=== EXERCISE OBJECTIVE ===
After the line containing "### Dwarf info", copy nothing more; up to and including it, copy every line of the listing exactly from the first, leaving out the pictures.

=== MATERIALS PROVIDED ===
▼

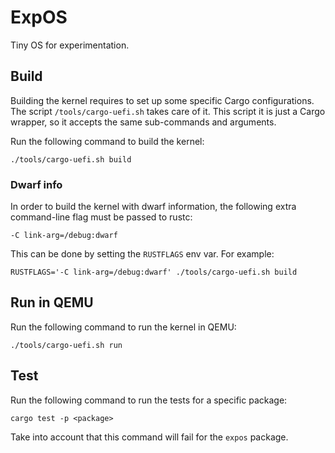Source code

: # ExpOS

Tiny OS for experimentation.

## Build

Building the kernel requires to set up some specific Cargo configurations. The
script `/tools/cargo-uefi.sh` takes care of it. This script it is just a Cargo
wrapper, so it accepts the same sub-commands and arguments.

Run the following command to build the kernel:

```
./tools/cargo-uefi.sh build
```

### Dwarf info

In order to build the kernel with dwarf information, the following extra
command-line flag must be passed to rustc:

```
-C link-arg=/debug:dwarf
```

This can be done by setting the `RUSTFLAGS` env var. For example:

```
RUSTFLAGS='-C link-arg=/debug:dwarf' ./tools/cargo-uefi.sh build
```

## Run in QEMU

Run the following command to run the kernel in QEMU:

```
./tools/cargo-uefi.sh run
```

## Test

Run the following command to run the tests for a specific package:

```
cargo test -p <package>
```

Take into account that this command will fail for the `expos` package.
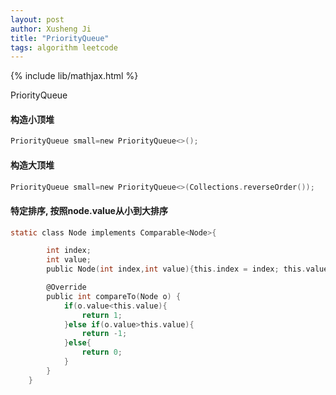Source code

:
 ```yaml
---
layout: post
author: Xusheng Ji
title: "PriorityQueue"
tags: algorithm leetcode
---
```


{% include lib/mathjax.html %}


<script type="text/javascript" async
  src="https://cdnjs.cloudflare.com/ajax/libs/mathjax/2.7.5/MathJax.js?config=TeX-MML-AM_CHTML">
</script>

<script type="text/x-mathjax-config">
  MathJax.Hub.Config({
    extensions: [
      "MathMenu.js",
      "MathZoom.js",
      "AssistiveMML.js",
      "a11y/accessibility-menu.js"
    ],
    jax: ["input/TeX", "output/CommonHTML"],
    TeX: {
      extensions: [
        "AMSmath.js",
        "AMSsymbols.js",
        "noErrors.js",
        "noUndefined.js",
      ]
    }
  });
</script>



PriorityQueue   

#### 构造小顶堆

```c
PriorityQueue small=new PriorityQueue<>();
```


#### 构造大顶堆

```c
PriorityQueue small=new PriorityQueue<>(Collections.reverseOrder());
```



#### 特定排序, 按照node.value从小到大排序

```c
static class Node implements Comparable<Node>{

        int index;
        int value;
        public Node(int index,int value){this.index = index; this.value= value;}

        @Override
        public int compareTo(Node o) {
            if(o.value<this.value){
                return 1;
            }else if(o.value>this.value){
                return -1;
            }else{
                return 0;
            }
        }
    }


```








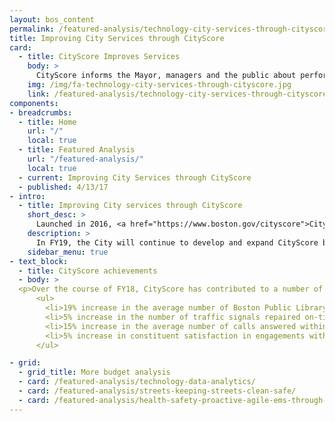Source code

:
 ```yaml
---
layout: bos_content
permalink: /featured-analysis/technology-city-services-through-cityscore/
title: Improving City Services through CityScore
card:
  - title: CityScore Improves Services
    body: >
      CityScore informs the Mayor, managers and the public about performance
    img: /img/fa-technology-city-services-through-cityscore.jpg
    link: /featured-analysis/technology-city-services-through-cityscore/
components:
- breadcrumbs:
  - title: Home
    url: "/"
    local: true
  - title: Featured Analysis
    url: "/featured-analysis/"
    local: true
  - current: Improving City Services through CityScore
  - published: 4/13/17
- intro:
  - title: Improving City services through CityScore
    short_desc: >
      Launched in 2016, <a href="https://www.boston.gov/cityscore">CityScore&reg;</a> is a tool designed to inform the Mayor, City managers, and the public about quality of life and the performance of City government by aggregating key performance metrics into one number.
    description: >
      In FY19, the City will continue to develop and expand CityScore by incorporating additional metrics and identifying new opportunities to improve the quality of life for those in Boston. CityScore is also an important metric by which the City prioritizes new investments.
    sidebar_menu: true
- text_block:
  - title: CityScore achievements
  - body: >
  <p>Over the course of FY18, CityScore has contributed to a number of City achievements, including:</p>
      <ul>
        <li>19% increase in the average number of Boston Public Library users</li>
        <li>5% increase in the number of traffic signals repaired on-time, resulting in safer and more efficient streets</li>
        <li>15% increase in the average number of calls answered within 30 seconds at the 311 Call Center, resulting in more expedient customer service for those interacting with the City</li>
        <li>5% increase in constituent satisfaction in engagements with the 311 Call Center</li>
      </ul>

- grid: 
  - grid_title: More budget analysis
  - card: /featured-analysis/technology-data-analytics/
  - card: /featured-analysis/streets-keeping-streets-clean-safe/
  - card: /featured-analysis/health-safety-proactive-agile-ems-through-data/
---
```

▲

=== SOLUTION ===
Source code

: # ExpOS

Tiny OS for experimentation.

## Build

Building the kernel requires to set up some specific Cargo configurations. The
script `/tools/cargo-uefi.sh` takes care of it. This script it is just a Cargo
wrapper, so it accepts the same sub-commands and arguments.

Run the following command to build the kernel:

```
./tools/cargo-uefi.sh build
```

### Dwarf info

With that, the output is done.